PROBLEM TO SOLVE: Set down each line of the material that follows, exactly, with no pictures.
************
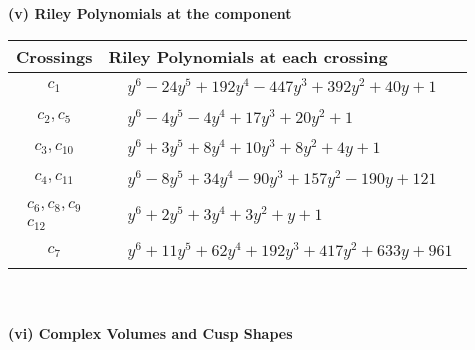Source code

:\documentclass[1p]{elsarticle_modified}
\theoremstyle{definition}
\begin{document}
\newpage\renewcommand{\arraystretch}{1}
\flushleft \textbf{(v) Riley Polynomials at the component}\newline \\
\begin{tabular}{m{50pt}|m{274pt}}
Crossings & \hspace{64pt}Riley Polynomials at each crossing \\
\hline $$\begin{aligned}c_{1}\end{aligned}$$&$\begin{aligned}
&y^6-24 y^5+192 y^4-447 y^3+392 y^2+40 y+1
\end{aligned}$\\
\hline $$\begin{aligned}c_{2},c_{5}\end{aligned}$$&$\begin{aligned}
&y^6-4 y^5-4 y^4+17 y^3+20 y^2+1
\end{aligned}$\\
\hline $$\begin{aligned}c_{3},c_{10}\end{aligned}$$&$\begin{aligned}
&y^6+3 y^5+8 y^4+10 y^3+8 y^2+4 y+1
\end{aligned}$\\
\hline $$\begin{aligned}c_{4},c_{11}\end{aligned}$$&$\begin{aligned}
&y^6-8 y^5+34 y^4-90 y^3+157 y^2-190 y+121
\end{aligned}$\\
\hline $$\begin{aligned}c_{6},c_{8},c_{9}\\c_{12}\end{aligned}$$&$\begin{aligned}
&y^6+2 y^5+3 y^4+3 y^2+y+1
\end{aligned}$\\
\hline $$\begin{aligned}c_{7}\end{aligned}$$&$\begin{aligned}
&y^6+11 y^5+62 y^4+192 y^3+417 y^2+633 y+961
\end{aligned}$\\
\hline
\end{tabular}\\~\\
\newpage\flushleft \textbf{(vi) Complex Volumes and Cusp Shapes}
\end{document}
************
SOLUTION TO THE PROBLEM:
Source code

:\documentclass[1p]{elsarticle_modified}
\theoremstyle{definition}
\begin{document}
\newpage\renewcommand{\arraystretch}{1}
\flushleft \textbf{(v) Riley Polynomials at the component}\newline \\
\begin{tabular}{m{50pt}|m{274pt}}
Crossings & \hspace{64pt}Riley Polynomials at each crossing \\
\hline $$\begin{aligned}c_{1}\end{aligned}$$&$\begin{aligned}
&y^6-24 y^5+192 y^4-447 y^3+392 y^2+40 y+1
\end{aligned}$\\
\hline $$\begin{aligned}c_{2},c_{5}\end{aligned}$$&$\begin{aligned}
&y^6-4 y^5-4 y^4+17 y^3+20 y^2+1
\end{aligned}$\\
\hline $$\begin{aligned}c_{3},c_{10}\end{aligned}$$&$\begin{aligned}
&y^6+3 y^5+8 y^4+10 y^3+8 y^2+4 y+1
\end{aligned}$\\
\hline $$\begin{aligned}c_{4},c_{11}\end{aligned}$$&$\begin{aligned}
&y^6-8 y^5+34 y^4-90 y^3+157 y^2-190 y+121
\end{aligned}$\\
\hline $$\begin{aligned}c_{6},c_{8},c_{9}\\c_{12}\end{aligned}$$&$\begin{aligned}
&y^6+2 y^5+3 y^4+3 y^2+y+1
\end{aligned}$\\
\hline $$\begin{aligned}c_{7}\end{aligned}$$&$\begin{aligned}
&y^6+11 y^5+62 y^4+192 y^3+417 y^2+633 y+961
\end{aligned}$\\
\hline
\end{tabular}\\~\\
\newpage\flushleft \textbf{(vi) Complex Volumes and Cusp Shapes}
\end{document}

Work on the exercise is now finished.